”Twang” the free end of the ruler while you hold the other end down on the desk. You can model how the length of a tuning fork affects the frequency by placing a plastic ruler over the edge of a table. How do instrument builders decide the shape, size, and material of their instruments? Get the students to touch various objects with their tuning fork to see whether the sound becomes louder or softer.

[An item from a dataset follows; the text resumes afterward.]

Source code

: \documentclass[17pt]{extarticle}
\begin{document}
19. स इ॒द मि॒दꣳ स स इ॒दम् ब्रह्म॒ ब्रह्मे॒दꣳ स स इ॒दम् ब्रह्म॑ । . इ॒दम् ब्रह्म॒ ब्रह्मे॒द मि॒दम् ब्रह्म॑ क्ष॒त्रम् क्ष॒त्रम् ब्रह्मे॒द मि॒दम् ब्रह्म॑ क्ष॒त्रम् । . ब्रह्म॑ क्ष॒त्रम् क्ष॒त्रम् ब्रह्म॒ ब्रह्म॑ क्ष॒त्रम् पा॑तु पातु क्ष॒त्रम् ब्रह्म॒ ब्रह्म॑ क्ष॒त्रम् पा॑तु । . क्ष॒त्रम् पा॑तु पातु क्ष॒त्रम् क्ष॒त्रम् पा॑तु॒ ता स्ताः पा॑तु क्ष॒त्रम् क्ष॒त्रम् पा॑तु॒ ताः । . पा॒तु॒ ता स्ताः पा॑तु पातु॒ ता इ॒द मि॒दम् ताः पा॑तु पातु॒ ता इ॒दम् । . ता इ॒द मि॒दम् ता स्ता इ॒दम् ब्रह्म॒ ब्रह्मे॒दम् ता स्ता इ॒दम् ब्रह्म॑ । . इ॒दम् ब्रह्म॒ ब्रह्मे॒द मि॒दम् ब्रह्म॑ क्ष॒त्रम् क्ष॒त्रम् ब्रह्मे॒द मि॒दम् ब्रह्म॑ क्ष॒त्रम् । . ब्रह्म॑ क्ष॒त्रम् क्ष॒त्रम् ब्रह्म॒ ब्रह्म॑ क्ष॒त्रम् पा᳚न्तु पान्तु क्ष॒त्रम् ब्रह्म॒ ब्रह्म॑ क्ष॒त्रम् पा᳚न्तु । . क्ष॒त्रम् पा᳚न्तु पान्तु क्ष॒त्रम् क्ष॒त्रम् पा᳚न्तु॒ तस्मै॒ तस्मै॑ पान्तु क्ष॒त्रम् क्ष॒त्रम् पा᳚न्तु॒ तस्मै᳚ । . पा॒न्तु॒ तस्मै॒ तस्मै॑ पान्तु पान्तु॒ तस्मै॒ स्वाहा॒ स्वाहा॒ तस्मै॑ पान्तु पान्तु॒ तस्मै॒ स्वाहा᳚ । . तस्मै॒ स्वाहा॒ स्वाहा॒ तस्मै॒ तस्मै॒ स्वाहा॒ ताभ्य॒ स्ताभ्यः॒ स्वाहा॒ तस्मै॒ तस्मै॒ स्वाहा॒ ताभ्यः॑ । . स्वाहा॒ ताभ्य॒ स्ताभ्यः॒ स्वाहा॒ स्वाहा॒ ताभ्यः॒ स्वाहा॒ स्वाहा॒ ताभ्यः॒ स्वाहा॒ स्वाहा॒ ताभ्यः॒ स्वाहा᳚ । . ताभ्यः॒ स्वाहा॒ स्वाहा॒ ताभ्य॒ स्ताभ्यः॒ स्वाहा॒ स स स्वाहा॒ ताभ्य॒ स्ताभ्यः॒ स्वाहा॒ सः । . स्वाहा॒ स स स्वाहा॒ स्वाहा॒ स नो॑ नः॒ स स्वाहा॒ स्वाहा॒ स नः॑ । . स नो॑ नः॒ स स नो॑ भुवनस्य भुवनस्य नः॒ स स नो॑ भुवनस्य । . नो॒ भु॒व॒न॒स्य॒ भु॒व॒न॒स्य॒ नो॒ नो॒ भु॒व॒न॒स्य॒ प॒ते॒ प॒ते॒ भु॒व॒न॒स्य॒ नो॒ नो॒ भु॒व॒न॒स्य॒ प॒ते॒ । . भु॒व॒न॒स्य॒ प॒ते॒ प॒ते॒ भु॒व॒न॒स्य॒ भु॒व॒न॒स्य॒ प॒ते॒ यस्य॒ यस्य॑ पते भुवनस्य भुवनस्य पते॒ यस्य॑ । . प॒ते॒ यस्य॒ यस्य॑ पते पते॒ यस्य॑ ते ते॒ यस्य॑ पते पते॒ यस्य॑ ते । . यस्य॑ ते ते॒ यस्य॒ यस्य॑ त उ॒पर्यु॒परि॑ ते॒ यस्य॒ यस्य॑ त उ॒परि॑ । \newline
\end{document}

Brainstorm with the class on how the tuning fork could make a softer sound.Optional (if you have a resonance box): Strike the fork and place the handle on the box.Strike the fork and place the handle on the table.Brainstorm with the class on how the tuning fork could make a louder sound.Strike the forks one at a time to determine the answer.Ask the class to predict which fork will have the highest and lowest sound (pitch).Show the class a selection of different tuning forks.How can we decrease the volume of a tuning fork? How can we increase the volume of a tuning fork? If you know frequency of each fork, can you tell me how many times per second each fork will vibrate? Why do different sized tuning forks produce different sounds? If using this as an activity, provide the materials above for each pair of students. Rubber mallet or the rubber bottom of a shoe Acoustic (sound) resonance is an important consideration for instrument builders, as most acoustic instruments use resonators (think of the box of a guitar or a violin, or the hollow body of a drum).ĭescribe what pitch is and how it varies. This frequency is known as the object's resonant frequency. Resonance is the tendency of an object to vibrate at maximum amplitude (size) at a certain frequency. These words refer to what the listener experiences.
Large tuning fork skin#
The energy from the vibrating fork is converted to moving your skin or clothes rather than moving air.īoth pitch and volume are subjective. Touching a vibrating fork to clothes or your hand causes a damping effect on the vibrations (reduction in size) and the sound disappears. Placing the vibrating fork on a resonance box focuses the sound and makes it echo rather than letting the sound wave/vibrations spread out, resulting in a louder sound. When both the table and the tuning fork vibrate, more air molecules are moved than by the tuning fork on its own. Touching the vibrating fork to a table after being struck produces a louder sound. Hitting the fork harder will produce a louder sound because the initial vibration was larger. There are a few ways of varying the volume of a tuning fork. Bigger/ amplified vibrations result in bigger/louder sounds. Volume, or loudness, is related to the strength, intensity, pressure, or power of the sound.
Long prongs will bend more readily and therefore tend to vibrate at a lower frequency when struck. Shorter prongs produce higher pitch (frequency) sounds than longer prongs. Each fork is stamped with the note it produces (e.g. The pitch that a particular tuning fork generates depends on the length of its prongs.
Changing the number of vibrations per second changes the pitch. A tuning fork emits a pure musical tone (after waiting a moment) as it vibrates after you strike it. Tuning forks allow us to study the basic qualities of sound first hand. In this activity, students experiment with tuning forks to produce various pitches and volumes.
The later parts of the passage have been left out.